As I recall these were USA's first diesel. Mid 1990's. Retired mine when I converted to Airwire because I wasn't running it anynore. Been sitting outside without motors on the rip track for three years now.


----------



## benshell (Oct 1, 2008)

Looks nice. USA Trains hasn't made the calf units in years, and now the cow units have been discontinued as well. I've definitely learned in this hobby that if you want something you need to buy it when it's available, or you can spend years watching eBay.


----------



## GaryY (Jan 2, 2008)

Do you know for sure they have stopped producing the NW-2 line then?

Gar


----------



## benshell (Oct 1, 2008)

Gary, yes, according to Shawn at the USA Trains G Scale Registry (http://groups.yahoo.com/group/usatrainsgregistry) they were discontinuing the NW-2 as of the 2010 Fall ECLSTS. The S-4 is built on the same chassis and I think Charles Ro Jr sees it as a replacement for the NW-2.


----------



## RailCat (Apr 10, 2009)

What about the NW-2 locos in the downloadable USAT catalog? That R22046 BNSF switcher hasn't been on the market yet, Has it? I see it has also been added to the list on the NW-2 locomotive page along with calves for some of the other roads. Perhaps USA Trains had a change of heart about discontinuing the model. 

I'm hoping this is the case. I recently grabbed an NYC unit that wandered across my path and am now wishing I had picked up a UP switcher when they were available. 

Scott


----------



## John J (Dec 29, 2007)

Nice layout. I have 4 NW-2 cows and two calf's 
I did a bunch of switching and spotting cars at Marty's 
There was two brothers at Marty's and I let them pick up and spot cars with my NW-2 

I have a saved search on E bay looking for two more calf's 
The NW-2 was the first engine I bought when I started in G scale


----------



## GaryY (Jan 2, 2008)

Many thanks for posting the NW-2/Calf video... they do look very good in that Chessie scheme. 

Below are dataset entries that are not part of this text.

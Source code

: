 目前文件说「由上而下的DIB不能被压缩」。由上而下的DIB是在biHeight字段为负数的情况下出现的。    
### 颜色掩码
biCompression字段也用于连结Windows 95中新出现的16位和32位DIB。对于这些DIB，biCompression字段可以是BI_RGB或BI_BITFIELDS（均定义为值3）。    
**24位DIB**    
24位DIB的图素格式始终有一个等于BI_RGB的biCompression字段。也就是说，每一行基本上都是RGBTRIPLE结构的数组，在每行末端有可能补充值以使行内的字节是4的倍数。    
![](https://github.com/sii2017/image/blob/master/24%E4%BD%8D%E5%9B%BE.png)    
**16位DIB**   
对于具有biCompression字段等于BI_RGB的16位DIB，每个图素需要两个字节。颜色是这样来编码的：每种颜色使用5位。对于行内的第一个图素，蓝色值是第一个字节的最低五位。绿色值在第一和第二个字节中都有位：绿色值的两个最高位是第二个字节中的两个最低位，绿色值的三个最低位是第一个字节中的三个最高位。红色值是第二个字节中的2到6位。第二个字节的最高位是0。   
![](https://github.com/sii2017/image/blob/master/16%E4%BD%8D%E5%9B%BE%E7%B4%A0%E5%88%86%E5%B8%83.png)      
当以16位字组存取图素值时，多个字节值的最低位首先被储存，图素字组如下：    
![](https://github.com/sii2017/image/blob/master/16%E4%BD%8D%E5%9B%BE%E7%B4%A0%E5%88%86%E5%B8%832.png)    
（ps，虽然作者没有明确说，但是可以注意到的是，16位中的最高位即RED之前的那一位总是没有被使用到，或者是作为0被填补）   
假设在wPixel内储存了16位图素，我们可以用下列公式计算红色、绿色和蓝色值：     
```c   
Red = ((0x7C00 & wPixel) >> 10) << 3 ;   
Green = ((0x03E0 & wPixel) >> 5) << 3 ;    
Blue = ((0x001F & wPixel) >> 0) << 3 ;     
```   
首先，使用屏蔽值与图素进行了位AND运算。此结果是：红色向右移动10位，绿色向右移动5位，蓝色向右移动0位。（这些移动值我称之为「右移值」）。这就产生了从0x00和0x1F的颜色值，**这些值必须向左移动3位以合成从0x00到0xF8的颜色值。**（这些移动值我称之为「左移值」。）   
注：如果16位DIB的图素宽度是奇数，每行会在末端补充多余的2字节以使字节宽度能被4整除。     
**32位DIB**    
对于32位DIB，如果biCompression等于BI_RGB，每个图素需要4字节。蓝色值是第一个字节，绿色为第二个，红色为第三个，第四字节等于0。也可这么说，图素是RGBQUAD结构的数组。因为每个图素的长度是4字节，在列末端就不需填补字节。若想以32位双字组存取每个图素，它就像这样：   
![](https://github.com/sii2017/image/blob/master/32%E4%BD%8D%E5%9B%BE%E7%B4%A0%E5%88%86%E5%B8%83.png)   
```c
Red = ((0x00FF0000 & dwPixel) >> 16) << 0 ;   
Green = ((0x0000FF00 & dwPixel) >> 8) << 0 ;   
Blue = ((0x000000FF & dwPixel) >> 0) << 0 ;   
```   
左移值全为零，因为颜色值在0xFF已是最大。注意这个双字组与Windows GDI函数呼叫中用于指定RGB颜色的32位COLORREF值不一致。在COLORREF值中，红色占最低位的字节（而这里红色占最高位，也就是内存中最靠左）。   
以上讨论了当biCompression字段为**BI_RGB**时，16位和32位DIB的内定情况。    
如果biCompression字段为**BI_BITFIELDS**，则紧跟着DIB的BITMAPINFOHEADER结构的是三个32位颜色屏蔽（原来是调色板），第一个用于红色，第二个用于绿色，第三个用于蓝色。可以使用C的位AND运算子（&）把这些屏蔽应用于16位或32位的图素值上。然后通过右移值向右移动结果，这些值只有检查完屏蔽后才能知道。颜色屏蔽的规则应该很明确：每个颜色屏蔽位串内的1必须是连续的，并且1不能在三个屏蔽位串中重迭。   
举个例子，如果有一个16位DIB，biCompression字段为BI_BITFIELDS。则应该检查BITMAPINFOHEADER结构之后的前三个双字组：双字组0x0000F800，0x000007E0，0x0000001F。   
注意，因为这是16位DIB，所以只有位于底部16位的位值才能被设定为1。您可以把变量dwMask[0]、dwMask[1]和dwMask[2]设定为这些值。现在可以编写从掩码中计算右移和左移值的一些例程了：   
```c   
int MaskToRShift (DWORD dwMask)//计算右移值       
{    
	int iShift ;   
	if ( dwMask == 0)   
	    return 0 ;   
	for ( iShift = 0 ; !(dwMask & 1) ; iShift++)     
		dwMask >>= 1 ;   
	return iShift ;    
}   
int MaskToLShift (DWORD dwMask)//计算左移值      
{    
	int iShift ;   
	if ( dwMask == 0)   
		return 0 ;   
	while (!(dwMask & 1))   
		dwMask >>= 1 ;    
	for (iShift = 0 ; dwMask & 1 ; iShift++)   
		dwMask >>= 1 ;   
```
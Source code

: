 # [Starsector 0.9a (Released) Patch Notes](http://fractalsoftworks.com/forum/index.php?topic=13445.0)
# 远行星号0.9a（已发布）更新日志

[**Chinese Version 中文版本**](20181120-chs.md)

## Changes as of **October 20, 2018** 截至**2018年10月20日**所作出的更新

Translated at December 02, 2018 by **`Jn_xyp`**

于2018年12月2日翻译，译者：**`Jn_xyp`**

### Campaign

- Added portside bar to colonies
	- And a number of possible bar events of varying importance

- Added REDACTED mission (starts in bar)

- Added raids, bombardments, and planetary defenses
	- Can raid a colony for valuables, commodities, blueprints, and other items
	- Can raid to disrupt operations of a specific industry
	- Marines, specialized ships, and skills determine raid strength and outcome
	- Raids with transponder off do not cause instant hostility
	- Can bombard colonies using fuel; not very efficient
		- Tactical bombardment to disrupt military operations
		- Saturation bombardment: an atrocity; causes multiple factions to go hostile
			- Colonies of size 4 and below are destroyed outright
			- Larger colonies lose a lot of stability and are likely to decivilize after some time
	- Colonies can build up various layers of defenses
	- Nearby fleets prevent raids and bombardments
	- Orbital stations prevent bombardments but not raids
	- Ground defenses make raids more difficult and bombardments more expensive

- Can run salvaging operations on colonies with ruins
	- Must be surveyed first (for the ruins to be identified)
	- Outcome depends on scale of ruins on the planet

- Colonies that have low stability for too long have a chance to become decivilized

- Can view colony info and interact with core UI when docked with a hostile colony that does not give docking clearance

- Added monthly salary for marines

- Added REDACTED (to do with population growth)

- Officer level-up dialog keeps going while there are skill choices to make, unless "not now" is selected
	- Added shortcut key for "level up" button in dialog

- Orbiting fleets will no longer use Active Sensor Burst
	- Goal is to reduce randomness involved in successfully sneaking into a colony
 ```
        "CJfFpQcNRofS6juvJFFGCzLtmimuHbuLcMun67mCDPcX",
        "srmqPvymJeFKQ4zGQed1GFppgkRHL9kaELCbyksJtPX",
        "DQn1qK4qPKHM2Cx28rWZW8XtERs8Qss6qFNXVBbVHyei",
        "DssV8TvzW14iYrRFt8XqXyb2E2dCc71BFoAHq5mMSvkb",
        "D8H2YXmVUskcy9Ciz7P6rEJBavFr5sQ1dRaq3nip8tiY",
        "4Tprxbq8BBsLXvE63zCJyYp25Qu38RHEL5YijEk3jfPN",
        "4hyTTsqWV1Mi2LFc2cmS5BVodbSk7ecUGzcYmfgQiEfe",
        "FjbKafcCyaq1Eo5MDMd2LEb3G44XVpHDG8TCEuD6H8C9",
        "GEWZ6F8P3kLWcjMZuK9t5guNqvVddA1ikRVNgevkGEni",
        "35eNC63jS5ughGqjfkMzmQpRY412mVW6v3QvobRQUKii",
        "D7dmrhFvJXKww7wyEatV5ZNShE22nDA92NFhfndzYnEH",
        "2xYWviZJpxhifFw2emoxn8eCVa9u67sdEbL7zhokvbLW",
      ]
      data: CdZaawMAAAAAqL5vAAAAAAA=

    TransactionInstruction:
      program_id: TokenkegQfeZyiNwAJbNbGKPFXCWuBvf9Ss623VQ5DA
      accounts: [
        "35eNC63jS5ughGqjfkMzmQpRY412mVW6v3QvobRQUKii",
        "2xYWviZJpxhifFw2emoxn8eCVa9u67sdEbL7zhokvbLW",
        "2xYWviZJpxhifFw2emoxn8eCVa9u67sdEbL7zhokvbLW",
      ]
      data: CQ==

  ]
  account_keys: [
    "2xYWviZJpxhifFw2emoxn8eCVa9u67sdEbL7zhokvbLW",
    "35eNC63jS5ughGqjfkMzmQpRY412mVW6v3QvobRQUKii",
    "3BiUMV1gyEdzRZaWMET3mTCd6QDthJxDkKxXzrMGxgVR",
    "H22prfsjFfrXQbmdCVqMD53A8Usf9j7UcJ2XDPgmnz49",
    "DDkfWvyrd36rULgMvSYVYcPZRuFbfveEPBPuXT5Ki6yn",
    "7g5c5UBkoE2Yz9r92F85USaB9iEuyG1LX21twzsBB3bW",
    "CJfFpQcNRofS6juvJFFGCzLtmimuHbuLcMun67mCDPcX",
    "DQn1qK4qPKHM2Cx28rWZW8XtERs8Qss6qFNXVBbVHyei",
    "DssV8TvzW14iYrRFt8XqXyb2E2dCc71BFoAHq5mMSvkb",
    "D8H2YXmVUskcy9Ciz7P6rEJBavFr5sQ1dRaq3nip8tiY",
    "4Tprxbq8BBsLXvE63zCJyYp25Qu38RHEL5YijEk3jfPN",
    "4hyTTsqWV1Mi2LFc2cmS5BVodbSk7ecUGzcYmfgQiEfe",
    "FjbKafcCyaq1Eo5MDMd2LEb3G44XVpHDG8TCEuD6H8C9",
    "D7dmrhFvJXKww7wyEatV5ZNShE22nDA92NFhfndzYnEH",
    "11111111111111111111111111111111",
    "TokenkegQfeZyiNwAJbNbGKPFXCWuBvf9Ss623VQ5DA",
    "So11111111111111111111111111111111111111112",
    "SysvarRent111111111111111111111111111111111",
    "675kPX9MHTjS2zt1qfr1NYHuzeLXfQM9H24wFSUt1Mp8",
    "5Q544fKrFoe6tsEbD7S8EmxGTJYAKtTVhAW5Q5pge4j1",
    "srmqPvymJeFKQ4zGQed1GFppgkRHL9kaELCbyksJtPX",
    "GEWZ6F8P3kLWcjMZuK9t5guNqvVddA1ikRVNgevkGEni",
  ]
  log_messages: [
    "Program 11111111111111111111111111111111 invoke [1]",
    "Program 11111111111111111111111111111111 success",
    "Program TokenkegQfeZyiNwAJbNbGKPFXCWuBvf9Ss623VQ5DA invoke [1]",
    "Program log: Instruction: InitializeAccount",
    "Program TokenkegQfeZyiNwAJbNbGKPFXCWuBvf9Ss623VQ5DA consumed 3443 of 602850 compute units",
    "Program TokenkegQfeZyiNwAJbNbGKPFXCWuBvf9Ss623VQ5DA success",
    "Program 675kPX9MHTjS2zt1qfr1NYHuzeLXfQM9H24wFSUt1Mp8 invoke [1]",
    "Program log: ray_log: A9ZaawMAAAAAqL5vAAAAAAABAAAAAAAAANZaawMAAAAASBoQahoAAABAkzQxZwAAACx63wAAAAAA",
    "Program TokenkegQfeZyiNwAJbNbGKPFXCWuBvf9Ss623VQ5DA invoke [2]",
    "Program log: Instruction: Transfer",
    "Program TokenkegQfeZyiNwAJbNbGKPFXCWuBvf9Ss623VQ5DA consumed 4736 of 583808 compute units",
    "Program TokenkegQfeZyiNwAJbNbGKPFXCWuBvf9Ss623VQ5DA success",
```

Thanks Ben for the info on the NW-2's potential demise. I had heard about the calf units but thought the switchers were still being produced. I certainly hope it sticks around for awhile yet. It seems odd when they are still producing 'special' runs and the new BNSF in the NW-2. 
There seems to be a shortage of small switcher locos in G and the the NW-2 is a perfect choice for those with smaller radius curves and yard switching layouts. I like the S-4's and have some, but having more than one style to me actually provides more interest. 
I have emailed an enquiry to USA Trains asking them about it, so hopefully they will reply..... 

Regards 
Gary


----------



## Paul Burch (Jan 2, 2008)

Could just be market positioning since Aristo is going to make a SW1. Might not be enough room in the market for three small switchers. The SW1 looks pretty similiar to the NW2. I think NW means non welded and SW means steel welded ?


----------



## Totalwrecker (Feb 26, 2009)

Paul, 
According to Wikipedia
The S stands for Six hundred horses 
The N stands for Nine hundred horses 
The W is for Welded for both models... 

Happy Rails 
John


----------



## Paul Burch (Jan 2, 2008)

I knew it was something like that.


----------



## John J (Dec 29, 2007)

Posted By Totalwrecker on 08 Oct 2011 01:51 PM 
Paul, 
According to Wikipedia
The S stands for Six hundred horses 
The N stands for Nine hundred horses 
The W is for Welded for both models... 

Happy Rails 
John 

I did not know any of this.









Now I know this









Thanks

JJ


----------



## blueregal (Jan 3, 2008)

I believe that USA replaced the NW2's with the Alco S4's that's what I was told a great while ago either by Trainworld, or Charles Ro. I had sets of both cows and calfs in several road names but sold em all off. B.N. Green scheme never had a calf only a cow, as I had one, and tried to find the calf to the cow, but couldn't and was told the above. Regal 

Just as a side note charles ro has a D&RG and a NYCentral ones left in the Cow's.


----------



## blueregal (Jan 3, 2008)

Rld hobbies/Robbie has the d&rg one, and a southern pacific according to his website, if your looking for any of the 3 yet. Regal


----------